CC: C'est tout à fait quelque chose qui sommeillait et ne demandait qu'à sortir. A la suite de la lecture d'un article pour commémorer la Catastrophe, j'ai croisé le nom de Pripyat. Elle y était décrite comme une ville fantôme et, en illustration, je retrouvai ma grande roue : j'avais enfin un nom pour ma ville, il n'y avait besoin de rien de plus pour me lancer à sa recherche. J'ai trouvé sur Internet les photos s'y rapportant et le flot des souvenirs m'a transportée plusieurs années en arrière. Je n'ai fait que regarder sans réel but mais quand j'y suis revenue après quelques semaines sans y penser, j'ai éprouvé le besoin de prendre des notes. Je me suis rendue compte que Pripyat faisait partie intégrante de mon imaginaire à ce moment là et cette certitude s'est accentuée au fur et à mesure de mon avancée vers elle. J'ai grandi dans des immeubles pour la plupart de mon enfance et mes parents ont commencé leur vie adulte dans une banlieue qui ressemblait comme deux gouttes d'eau à Pripyat, grandes tours, longues barres. Il y avait aussi la présence mélée des ouvriers et des scientifiques. J'ai toujours éprouvé un attachement profond pour les uns comme pour les autres, les savoir vivre ensemble dans ces immeubles me fascinait. Cela ajouté aux maisons abandonnées que j'ai toujours trouvé très belles, j'ai compris qu'entre ces murs vides, il résidait toutes mes peurs, mes espoirs, mon passé, que cette ville perdue était la face sombre de mon imaginaire. Ces constations ont croisé un moment où mon écriture avait besoin d'aspects plus visuels, j'étais souvent dans les autres sens et j'avais beaucoup de mal à donner la vue à mes personnages. Mon compagnon d'alors m'a proposé d'écrire une nouvelle sans personnage et il est sorti 10 pages de description de Pripyat. Mes notes m'ont incitée à choisir ce thème et surtout, l'endroit me semblait être le mieux indiqué pour un texte assez long sans être lassant car sans aucune action. Ce court travail a fait émerger un réel désir de m'investir plus loin. Quelques mois plus tard, je rencontrai Jean Louis Marteil et "La louve". Le jour même, je lui proposai de parler de Tchernobyl, il a de suite accepté. A partir de ce moment, j'ai profité de son expérience d'écriture (car il est aussi écrivain). Finalement, tout cela n'a été que rencontres et opportunités...

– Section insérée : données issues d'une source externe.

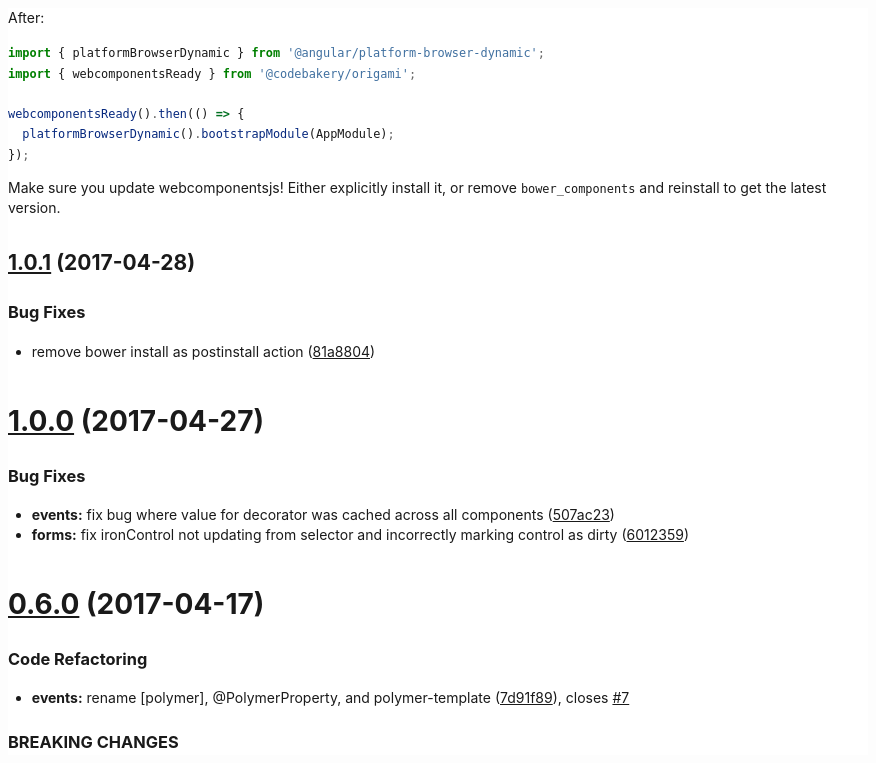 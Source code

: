 After:
```ts
import { platformBrowserDynamic } from '@angular/platform-browser-dynamic';
import { webcomponentsReady } from '@codebakery/origami';

webcomponentsReady().then(() => {
  platformBrowserDynamic().bootstrapModule(AppModule);
});
```

Make sure you update webcomponentsjs! Either explicitly install it, or remove `bower_components` and reinstall to get the latest version.



<a name="1.0.1"></a>
## [1.0.1](https://github.com/hotforfeature/origami/compare/v1.0.0...v1.0.1) (2017-04-28)


### Bug Fixes

* remove bower install as postinstall action ([81a8804](https://github.com/hotforfeature/origami/commit/81a8804))



<a name="1.0.0"></a>
# [1.0.0](https://github.com/hotforfeature/origami/compare/v0.6.0...v1.0.0) (2017-04-27)


### Bug Fixes

* **events:** fix bug where value for decorator was cached across all components ([507ac23](https://github.com/hotforfeature/origami/commit/507ac23))
* **forms:** fix ironControl not updating from selector and incorrectly marking control as dirty ([6012359](https://github.com/hotforfeature/origami/commit/6012359))



<a name="0.6.0"></a>
# [0.6.0](https://github.com/hotforfeature/origami/compare/v0.5.0...v0.6.0) (2017-04-17)


### Code Refactoring

* **events:** rename [polymer], @PolymerProperty, and polymer-template ([7d91f89](https://github.com/hotforfeature/origami/commit/7d91f89)), closes [#7](https://github.com/hotforfeature/origami/issues/7)


### BREAKING CHANGES
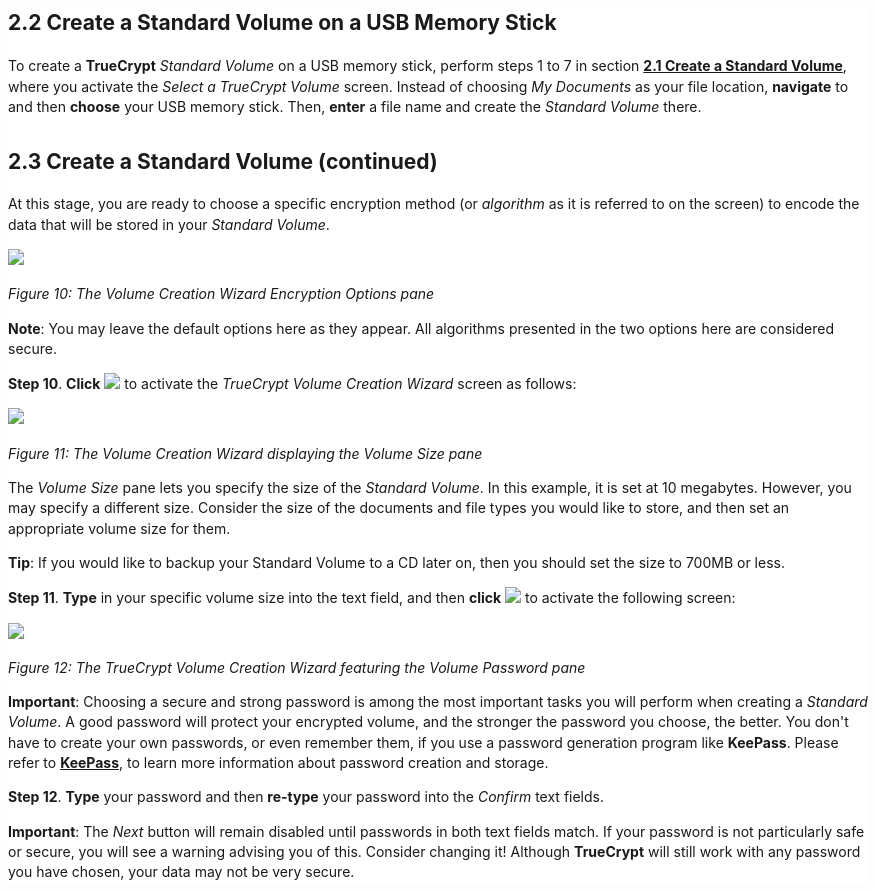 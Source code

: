 <a name="2.2"></a>

## 2.2 Create a Standard Volume on a USB Memory Stick

To create a **TrueCrypt** *Standard Volume* on a USB memory stick, perform steps 1 to 7 in section [**2.1 Create a Standard Volume**](#605), where you activate the *Select a TrueCrypt Volume* screen. Instead of choosing *My Documents* as your file location, **navigate** to and then **choose** your USB memory stick. Then, **enter** a file name and create the *Standard Volume* there. 


## 2.3 Create a Standard Volume (continued)

At this stage, you are ready to choose a specific encryption method (or *algorithm* as it is referred to on the screen) to encode the data that will be stored in your *Standard Volume*. 

![](/sites/siabnext.ttc.io/files/media/truecrypt-win-21.png)

*Figure 10: The Volume Creation Wizard Encryption Options pane*

**Note**: You may leave the default options here as they appear. All algorithms presented in the two options here are considered secure. 

**Step 10**. **Click** ![](/sites/siabnext.ttc.io/files/media/truecrypt-win-05.png)
 to activate the *TrueCrypt Volume Creation Wizard* screen as follows:

![](/sites/siabnext.ttc.io/files/media/truecrypt-win-22.png)

*Figure 11: The Volume Creation Wizard displaying the Volume Size pane*

The *Volume Size* pane lets you specify the size of the *Standard Volume*. In this example, it is set at 10 megabytes. However, you may specify a different size. Consider the size of the documents and file types you would like to store, and then set an appropriate volume size for them. 

**Tip**: If you would like to backup your Standard Volume to a CD later on, then you should set the size to 700MB or less.

**Step 11**. **Type** in your specific volume size into the text field, and then **click** ![](/sites/siabnext.ttc.io/files/media/truecrypt-win-05.png) to activate the following screen:

![](/sites/siabnext.ttc.io/files/media/truecrypt-win-23.png)

*Figure 12: The TrueCrypt Volume Creation Wizard featuring the Volume Password pane*

**Important**: Choosing a secure and strong password is among the most important tasks you will perform when creating a *Standard Volume*. A good password will protect your encrypted volume, and the stronger the password you choose, the better. You don't have to create your own passwords, or even remember them, if you use a password generation program like **KeePass**. Please refer to [**KeePass**](../keepass/windows), to learn more information about password creation and storage.

**Step 12**. **Type** your password and then **re-type** your password into the *Confirm* text fields.

**Important**: The *Next* button will remain disabled until passwords in both text fields match. If your password is not particularly safe or secure, you will see a warning advising you of this. Consider changing it! Although **TrueCrypt** will still work with any password you have chosen, your data may not be very secure. 
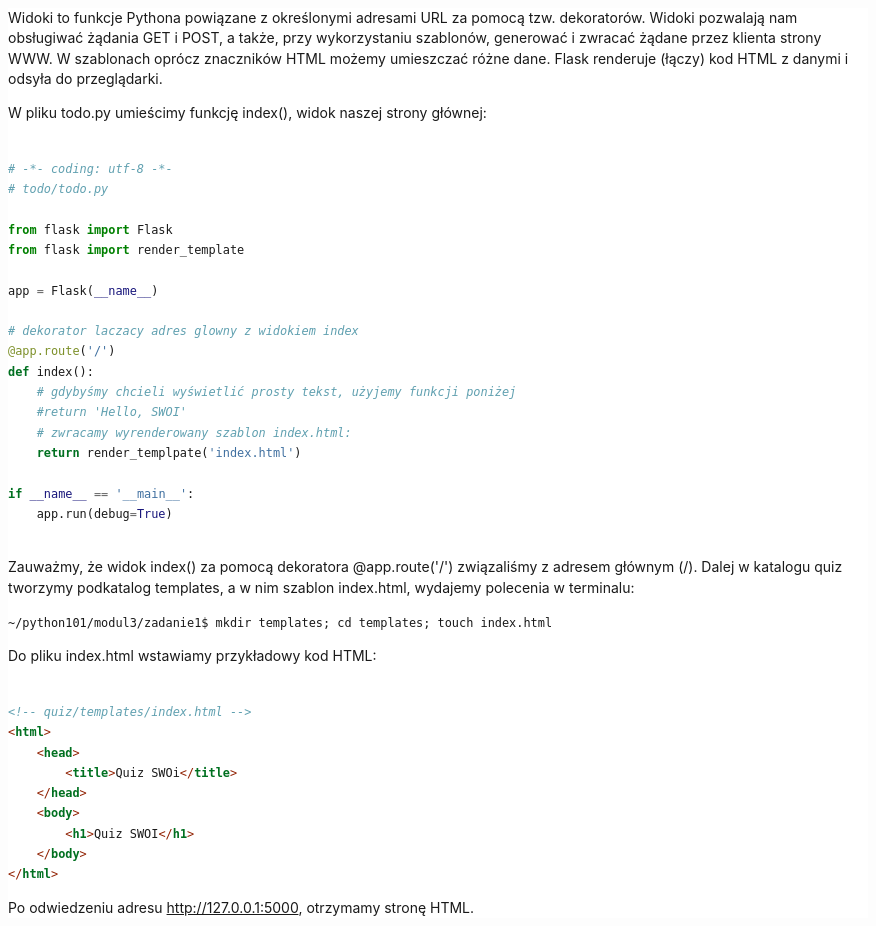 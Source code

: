 Widoki to funkcje Pythona powiązane z określonymi adresami URL za pomocą 
tzw. dekoratorów. Widoki pozwalają nam obsługiwać żądania GET i POST, 
a także, przy wykorzystaniu szablonów, generować i zwracać żądane 
przez klienta strony WWW.  W szablonach oprócz znaczników HTML możemy 
umieszczać różne dane. Flask renderuje (łączy) kod HTML z danymi i odsyła 
do przeglądarki.

W pliku todo.py umieścimy funkcję index(), widok naszej strony głównej:

``` python

# -*- coding: utf-8 -*-
# todo/todo.py

from flask import Flask
from flask import render_template

app = Flask(__name__)

# dekorator laczacy adres glowny z widokiem index
@app.route('/')
def index():
    # gdybyśmy chcieli wyświetlić prosty tekst, użyjemy funkcji poniżej
    #return 'Hello, SWOI'
    # zwracamy wyrenderowany szablon index.html:
    return render_templpate('index.html')

if __name__ == '__main__':
    app.run(debug=True)
    
```    

Zauważmy, że widok index() za pomocą dekoratora @app.route('/') związaliśmy 
z adresem głównym (/). Dalej w katalogu quiz tworzymy podkatalog templates, 
a w nim szablon index.html, wydajemy polecenia w terminalu:

    ~/python101/modul3/zadanie1$ mkdir templates; cd templates; touch index.html

Do pliku index.html wstawiamy przykładowy kod HTML:

``` html

<!-- quiz/templates/index.html -->
<html>
    <head>
        <title>Quiz SWOi</title>
    </head>
    <body>
        <h1>Quiz SWOI</h1>
    </body>
</html>

```

Po odwiedzeniu adresu http://127.0.0.1:5000, otrzymamy stronę HTML.
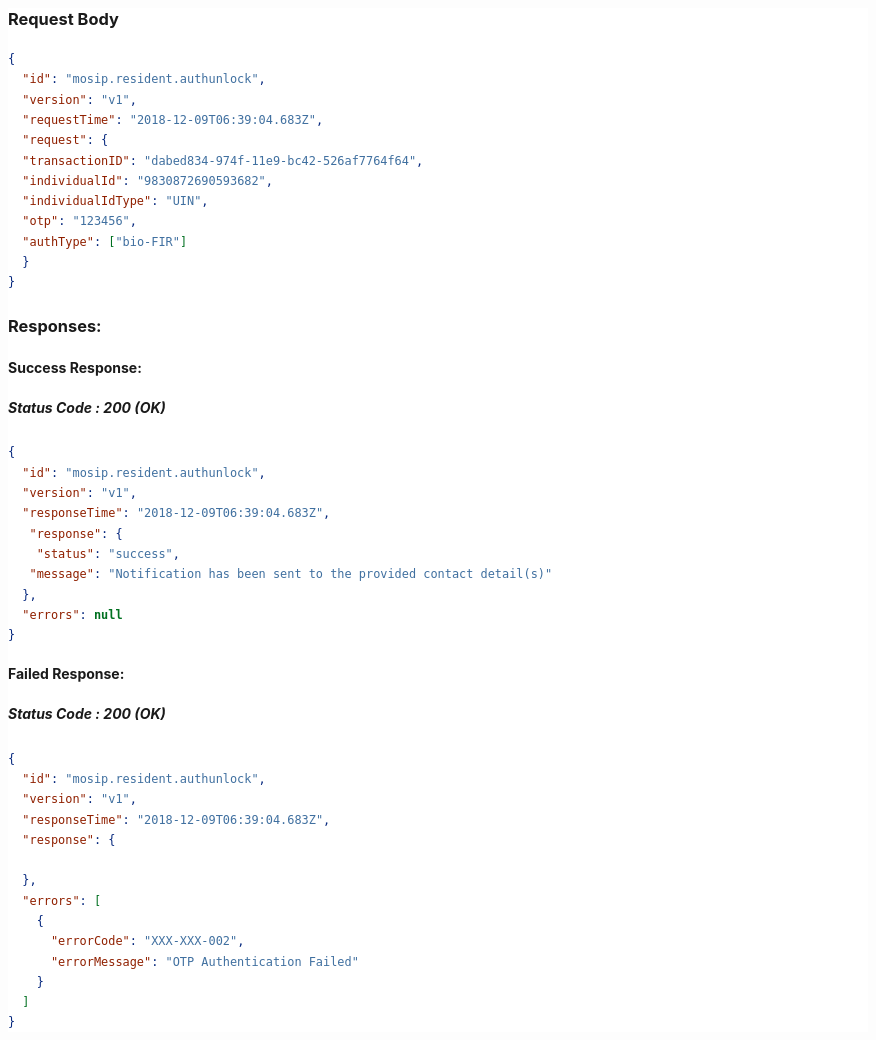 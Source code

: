 ### Request Body
```JSON
{
  "id": "mosip.resident.authunlock",
  "version": "v1",
  "requestTime": "2018-12-09T06:39:04.683Z",
  "request": {
  "transactionID": "dabed834-974f-11e9-bc42-526af7764f64",
  "individualId": "9830872690593682",
  "individualIdType": "UIN",
  "otp": "123456",
  "authType": ["bio-FIR"]
  }
}
```

### Responses:

#### Success Response:

##### Status Code : 200 (OK) 

```JSON
{
  "id": "mosip.resident.authunlock",
  "version": "v1",
  "responseTime": "2018-12-09T06:39:04.683Z",
   "response": {
    "status": "success",
   "message": "Notification has been sent to the provided contact detail(s)"
  },
  "errors": null
}
```

#### Failed Response:

##### Status Code : 200 (OK)    
```JSON
{
  "id": "mosip.resident.authunlock",
  "version": "v1",
  "responseTime": "2018-12-09T06:39:04.683Z",
  "response": {

  },
  "errors": [
    {
      "errorCode": "XXX-XXX-002",
      "errorMessage": "OTP Authentication Failed"
    }
  ]
}
```
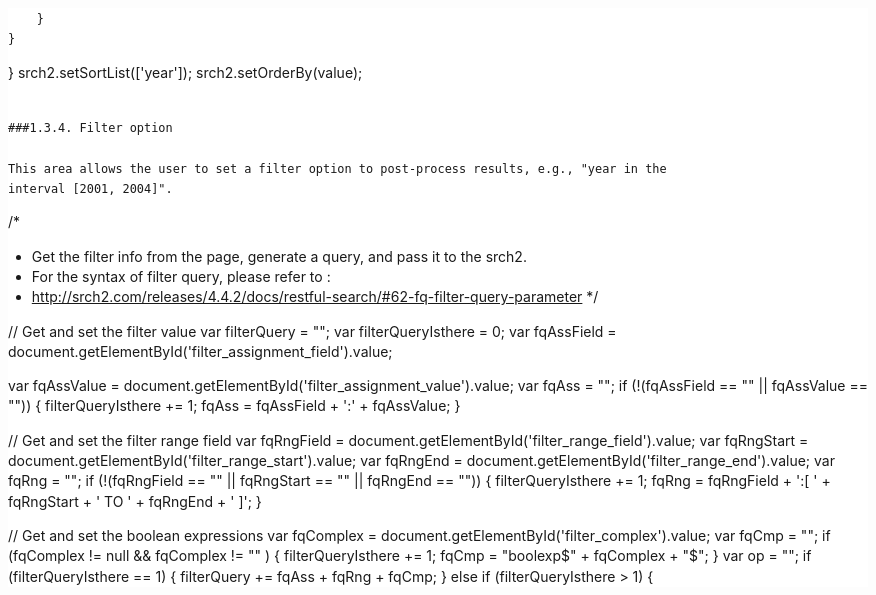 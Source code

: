         }
    }
}
srch2.setSortList(['year']);
srch2.setOrderBy(value);
```

###1.3.4. Filter option

This area allows the user to set a filter option to post-process results, e.g., "year in the
interval [2001, 2004]".

```
/*
 * Get the filter info from the page, generate a query, and pass it to the srch2.
 * For the syntax of filter query, please refer to : 
 * http://srch2.com/releases/4.4.2/docs/restful-search/#62-fq-filter-query-parameter
 */
 
// Get and set the filter value
var filterQuery = "";
var filterQueryIsthere = 0;
var fqAssField = document.getElementById('filter_assignment_field').value;


var fqAssValue = document.getElementById('filter_assignment_value').value;
var fqAss = "";
if (!(fqAssField == "" || fqAssValue == "")) {
    filterQueryIsthere += 1;
    fqAss = fqAssField + ':' + fqAssValue;
}

// Get and set the filter range field
var fqRngField = document.getElementById('filter_range_field').value;
var fqRngStart = document.getElementById('filter_range_start').value;
var fqRngEnd = document.getElementById('filter_range_end').value;
var fqRng = "";
if (!(fqRngField == "" || fqRngStart == "" || fqRngEnd == "")) {
    filterQueryIsthere += 1;
    fqRng = fqRngField + ':[ ' + fqRngStart + ' TO ' + fqRngEnd + ' ]';
}


// Get and set the boolean expressions
var fqComplex = document.getElementById('filter_complex').value;
var fqCmp = "";
if (fqComplex != null && fqComplex != "" ) {
    filterQueryIsthere += 1;
    fqCmp = "boolexp$" + fqComplex + "$";
}
var op = "";
if (filterQueryIsthere == 1) {
    filterQuery += fqAss + fqRng + fqCmp;
} else if (filterQueryIsthere > 1) {
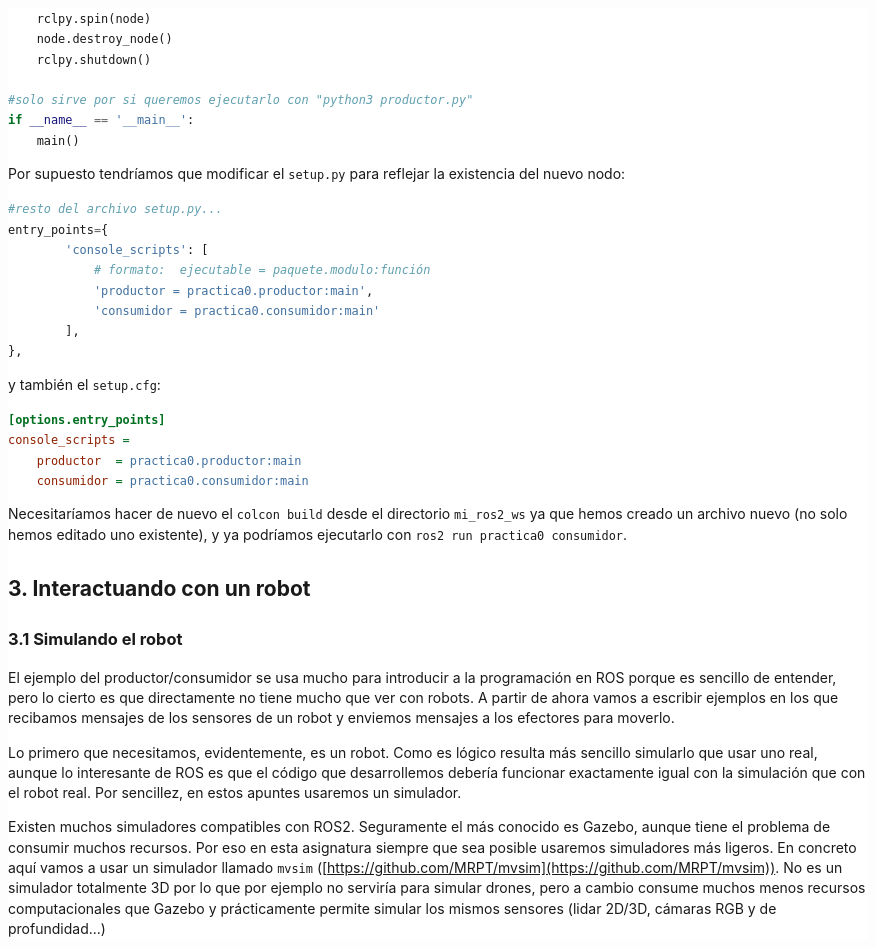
 ```python
    rclpy.spin(node)
    node.destroy_node()
    rclpy.shutdown()

#solo sirve por si queremos ejecutarlo con "python3 productor.py"
if __name__ == '__main__':
    main()      
```

Por supuesto tendríamos que modificar el `setup.py` para reflejar la existencia del nuevo nodo:

```python
#resto del archivo setup.py...
entry_points={
        'console_scripts': [
            # formato:  ejecutable = paquete.modulo:función
            'productor = practica0.productor:main',
            'consumidor = practica0.consumidor:main'
        ],
},
```

y también el `setup.cfg`:

```ini
[options.entry_points]
console_scripts =
    productor  = practica0.productor:main
    consumidor = practica0.consumidor:main
```

Necesitaríamos hacer de nuevo el `colcon build` desde el directorio `mi_ros2_ws` ya que hemos creado un archivo nuevo (no solo hemos editado uno existente), y ya podríamos ejecutarlo con `ros2 run practica0 consumidor`.


## 3. Interactuando con un robot

### 3.1 Simulando el robot

El ejemplo del productor/consumidor se usa mucho para introducir a la programación en ROS porque es sencillo de entender, pero lo cierto es que directamente no tiene mucho que ver con robots. A partir de ahora vamos a escribir ejemplos en los que recibamos mensajes de los sensores de un robot y enviemos mensajes a los efectores para moverlo.

Lo primero que necesitamos, evidentemente, es un robot. Como es lógico resulta más sencillo simularlo que usar uno real, aunque lo interesante de ROS es que el código que desarrollemos debería funcionar exactamente igual con la simulación que con el robot real. Por sencillez, en estos apuntes usaremos un simulador.

Existen muchos simuladores compatibles con ROS2. Seguramente el más conocido es Gazebo, aunque tiene el problema de consumir muchos recursos. Por eso en esta asignatura siempre que sea posible usaremos simuladores más ligeros. En concreto aquí vamos a usar un simulador llamado `mvsim` ([https://github.com/MRPT/mvsim](https://github.com/MRPT/mvsim)). No es un simulador totalmente 3D por lo que por ejemplo no serviría para simular drones, pero a cambio consume muchos menos recursos computacionales que Gazebo y prácticamente permite simular los mismos sensores (lidar 2D/3D, cámaras RGB y de profundidad...)
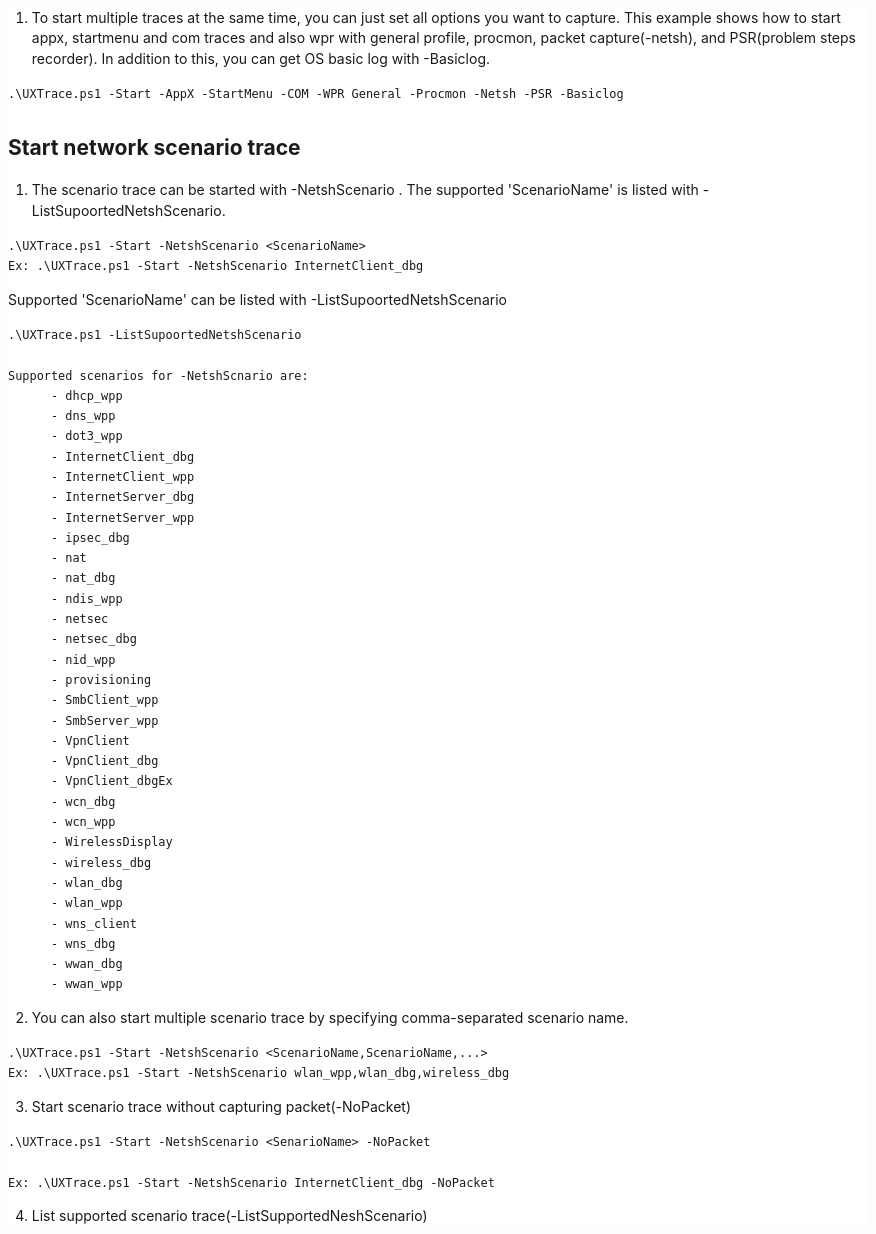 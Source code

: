 
1. To start multiple traces at the same time, you can just set all options you want to capture. This example shows how to start appx, startmenu and com traces and also wpr with general profile, procmon, packet capture(-netsh), and PSR(problem steps recorder). In addition to this, you can get OS basic log with -Basiclog.
```
.\UXTrace.ps1 -Start -AppX -StartMenu -COM -WPR General -Procmon -Netsh -PSR -Basiclog
```

## Start network scenario trace
1. The scenario trace can be started with -NetshScenario <ScenarioName>. The supported 'ScenarioName' is listed with -ListSupoortedNetshScenario.

```
.\UXTrace.ps1 -Start -NetshScenario <ScenarioName>
Ex: .\UXTrace.ps1 -Start -NetshScenario InternetClient_dbg
```
Supported 'ScenarioName' can be listed with -ListSupoortedNetshScenario

```
.\UXTrace.ps1 -ListSupoortedNetshScenario

Supported scenarios for -NetshScnario are:
	  - dhcp_wpp
	  - dns_wpp
	  - dot3_wpp
	  - InternetClient_dbg
	  - InternetClient_wpp
	  - InternetServer_dbg
	  - InternetServer_wpp
	  - ipsec_dbg
	  - nat
	  - nat_dbg
	  - ndis_wpp
	  - netsec
	  - netsec_dbg
	  - nid_wpp
	  - provisioning
	  - SmbClient_wpp
	  - SmbServer_wpp
	  - VpnClient
	  - VpnClient_dbg
	  - VpnClient_dbgEx
	  - wcn_dbg
	  - wcn_wpp
	  - WirelessDisplay
	  - wireless_dbg
	  - wlan_dbg
	  - wlan_wpp
	  - wns_client
	  - wns_dbg
	  - wwan_dbg
	  - wwan_wpp
```
2. You can also start multiple scenario trace by specifying comma-separated scenario name.
```
.\UXTrace.ps1 -Start -NetshScenario <ScenarioName,ScenarioName,...>
Ex: .\UXTrace.ps1 -Start -NetshScenario wlan_wpp,wlan_dbg,wireless_dbg
```
3. Start scenario trace without capturing packet(-NoPacket)
```
.\UXTrace.ps1 -Start -NetshScenario <SenarioName> -NoPacket

Ex: .\UXTrace.ps1 -Start -NetshScenario InternetClient_dbg -NoPacket
```
4. List supported scenario trace(-ListSupportedNeshScenario)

PC: La face sombre de votre imaginaire coïncide d'une manière troublante avec celle du monde moderne. C'est une réflexion qui revient souvent en vous lisant: notre ombre évolue et continue à nous échapper comme Pripyat dépasse tous nos repères connus. En un sens, plus qu'une ville fantôme, on pourrait parler de laboratoire à ciel ouvert. N'est-ce pas d'ailleurs un pendant terriblement actuel de l'homme qui, à l'ère de la génétique "sérialisée", perturbe la grammaire de sa propre espèce ? On pense ici à ce que disait Camus: " L'homme n'est pas entièrement coupable : il n'a pas commencé l'histoire; ni tout à fait innocent puisqu'il la continue." Banlieue humaine de béton et de tours, Pripyat est devenue un lieu mythique, une zone non-humaine allégorique, qu'un langage commun échoue à décrire et plus encore, à concevoir. Le vocabulaire qui s'est lentement coagulé autour de ses murs est d'ailleurs, je crois, un indice qui vous avait paru particulièrement révélateur du regard que l'homme lui porte (ou se porte), n'est-ce pas?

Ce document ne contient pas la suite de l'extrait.